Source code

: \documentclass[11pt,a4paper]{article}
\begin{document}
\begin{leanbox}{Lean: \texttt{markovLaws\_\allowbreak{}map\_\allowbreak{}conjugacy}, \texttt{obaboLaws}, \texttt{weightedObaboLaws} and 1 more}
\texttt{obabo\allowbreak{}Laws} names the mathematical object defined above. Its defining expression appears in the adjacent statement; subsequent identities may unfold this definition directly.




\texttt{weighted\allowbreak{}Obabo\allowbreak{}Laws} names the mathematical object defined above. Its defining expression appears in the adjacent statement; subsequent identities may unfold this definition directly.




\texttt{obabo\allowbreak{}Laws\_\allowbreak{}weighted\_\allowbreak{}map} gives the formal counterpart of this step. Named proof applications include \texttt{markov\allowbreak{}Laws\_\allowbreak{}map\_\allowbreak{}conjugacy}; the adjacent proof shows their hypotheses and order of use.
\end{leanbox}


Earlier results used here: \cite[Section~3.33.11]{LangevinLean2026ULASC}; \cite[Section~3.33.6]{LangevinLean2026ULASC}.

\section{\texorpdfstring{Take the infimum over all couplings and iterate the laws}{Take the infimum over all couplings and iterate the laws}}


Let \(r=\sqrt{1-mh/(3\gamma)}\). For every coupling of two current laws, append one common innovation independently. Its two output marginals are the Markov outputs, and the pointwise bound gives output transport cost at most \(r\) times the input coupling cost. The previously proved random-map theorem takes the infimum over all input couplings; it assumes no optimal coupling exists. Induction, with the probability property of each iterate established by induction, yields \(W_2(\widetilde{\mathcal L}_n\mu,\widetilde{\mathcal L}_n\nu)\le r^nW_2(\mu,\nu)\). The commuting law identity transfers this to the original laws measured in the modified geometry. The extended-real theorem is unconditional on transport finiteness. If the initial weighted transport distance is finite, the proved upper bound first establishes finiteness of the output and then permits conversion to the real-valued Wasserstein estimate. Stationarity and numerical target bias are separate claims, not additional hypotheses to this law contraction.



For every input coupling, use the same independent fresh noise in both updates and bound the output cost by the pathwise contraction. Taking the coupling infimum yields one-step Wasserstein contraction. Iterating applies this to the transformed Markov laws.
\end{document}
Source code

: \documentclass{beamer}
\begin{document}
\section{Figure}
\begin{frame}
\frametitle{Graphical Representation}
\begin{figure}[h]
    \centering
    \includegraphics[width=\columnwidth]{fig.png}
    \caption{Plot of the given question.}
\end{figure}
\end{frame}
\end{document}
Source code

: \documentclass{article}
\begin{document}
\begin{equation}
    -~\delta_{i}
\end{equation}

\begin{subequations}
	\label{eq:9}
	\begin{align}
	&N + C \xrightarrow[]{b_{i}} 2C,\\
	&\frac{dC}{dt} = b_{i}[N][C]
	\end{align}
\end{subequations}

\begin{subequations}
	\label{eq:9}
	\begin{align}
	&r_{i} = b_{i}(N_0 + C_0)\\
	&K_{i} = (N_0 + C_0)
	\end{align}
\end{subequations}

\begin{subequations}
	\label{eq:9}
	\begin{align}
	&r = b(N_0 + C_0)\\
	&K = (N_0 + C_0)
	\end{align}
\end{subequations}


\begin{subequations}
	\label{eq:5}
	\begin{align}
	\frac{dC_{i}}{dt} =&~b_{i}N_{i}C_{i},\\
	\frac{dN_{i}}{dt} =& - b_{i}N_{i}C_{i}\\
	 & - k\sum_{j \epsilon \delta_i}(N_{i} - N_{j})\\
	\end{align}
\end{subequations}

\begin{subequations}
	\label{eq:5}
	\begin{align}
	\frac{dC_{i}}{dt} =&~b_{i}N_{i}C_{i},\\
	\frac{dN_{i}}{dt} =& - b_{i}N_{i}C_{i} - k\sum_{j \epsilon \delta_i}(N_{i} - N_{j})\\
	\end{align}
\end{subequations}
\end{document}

=-=-=-=-=

WORK ORDER: Write the records again exactly as they stand.

RESULT OF THIS TASK:
Source code

: \documentclass[11pt,a4paper]{article}
\begin{document}
\begin{leanbox}{Lean: \texttt{markovLaws\_\allowbreak{}map\_\allowbreak{}conjugacy}, \texttt{obaboLaws}, \texttt{weightedObaboLaws} and 1 more}
\texttt{obabo\allowbreak{}Laws} names the mathematical object defined above. Its defining expression appears in the adjacent statement; subsequent identities may unfold this definition directly.




\texttt{weighted\allowbreak{}Obabo\allowbreak{}Laws} names the mathematical object defined above. Its defining expression appears in the adjacent statement; subsequent identities may unfold this definition directly.




\texttt{obabo\allowbreak{}Laws\_\allowbreak{}weighted\_\allowbreak{}map} gives the formal counterpart of this step. Named proof applications include \texttt{markov\allowbreak{}Laws\_\allowbreak{}map\_\allowbreak{}conjugacy}; the adjacent proof shows their hypotheses and order of use.
\end{leanbox}


Earlier results used here: \cite[Section~3.33.11]{LangevinLean2026ULASC}; \cite[Section~3.33.6]{LangevinLean2026ULASC}.

\section{\texorpdfstring{Take the infimum over all couplings and iterate the laws}{Take the infimum over all couplings and iterate the laws}}


Let \(r=\sqrt{1-mh/(3\gamma)}\). For every coupling of two current laws, append one common innovation independently. Its two output marginals are the Markov outputs, and the pointwise bound gives output transport cost at most \(r\) times the input coupling cost. The previously proved random-map theorem takes the infimum over all input couplings; it assumes no optimal coupling exists. Induction, with the probability property of each iterate established by induction, yields \(W_2(\widetilde{\mathcal L}_n\mu,\widetilde{\mathcal L}_n\nu)\le r^nW_2(\mu,\nu)\). The commuting law identity transfers this to the original laws measured in the modified geometry. The extended-real theorem is unconditional on transport finiteness. If the initial weighted transport distance is finite, the proved upper bound first establishes finiteness of the output and then permits conversion to the real-valued Wasserstein estimate. Stationarity and numerical target bias are separate claims, not additional hypotheses to this law contraction.



For every input coupling, use the same independent fresh noise in both updates and bound the output cost by the pathwise contraction. Taking the coupling infimum yields one-step Wasserstein contraction. Iterating applies this to the transformed Markov laws.
\end{document}
Source code

: \documentclass{beamer}
\begin{document}
\section{Figure}
\begin{frame}
\frametitle{Graphical Representation}
\begin{figure}[h]
    \centering
    \includegraphics[width=\columnwidth]{fig.png}
    \caption{Plot of the given question.}
\end{figure}
\end{frame}
\end{document}
Source code

: \documentclass{article}
\begin{document}
\begin{equation}
    -~\delta_{i}
\end{equation}

\begin{subequations}
	\label{eq:9}
	\begin{align}
	&N + C \xrightarrow[]{b_{i}} 2C,\\
	&\frac{dC}{dt} = b_{i}[N][C]
	\end{align}
\end{subequations}

\begin{subequations}
	\label{eq:9}
	\begin{align}
	&r_{i} = b_{i}(N_0 + C_0)\\
	&K_{i} = (N_0 + C_0)
	\end{align}
\end{subequations}

\begin{subequations}
	\label{eq:9}
	\begin{align}
	&r = b(N_0 + C_0)\\
	&K = (N_0 + C_0)
	\end{align}
\end{subequations}


\begin{subequations}
	\label{eq:5}
	\begin{align}
	\frac{dC_{i}}{dt} =&~b_{i}N_{i}C_{i},\\
	\frac{dN_{i}}{dt} =& - b_{i}N_{i}C_{i}\\
	 & - k\sum_{j \epsilon \delta_i}(N_{i} - N_{j})\\
	\end{align}
\end{subequations}

\begin{subequations}
	\label{eq:5}
	\begin{align}
	\frac{dC_{i}}{dt} =&~b_{i}N_{i}C_{i},\\
	\frac{dN_{i}}{dt} =& - b_{i}N_{i}C_{i} - k\sum_{j \epsilon \delta_i}(N_{i} - N_{j})\\
	\end{align}
\end{subequations}
\end{document}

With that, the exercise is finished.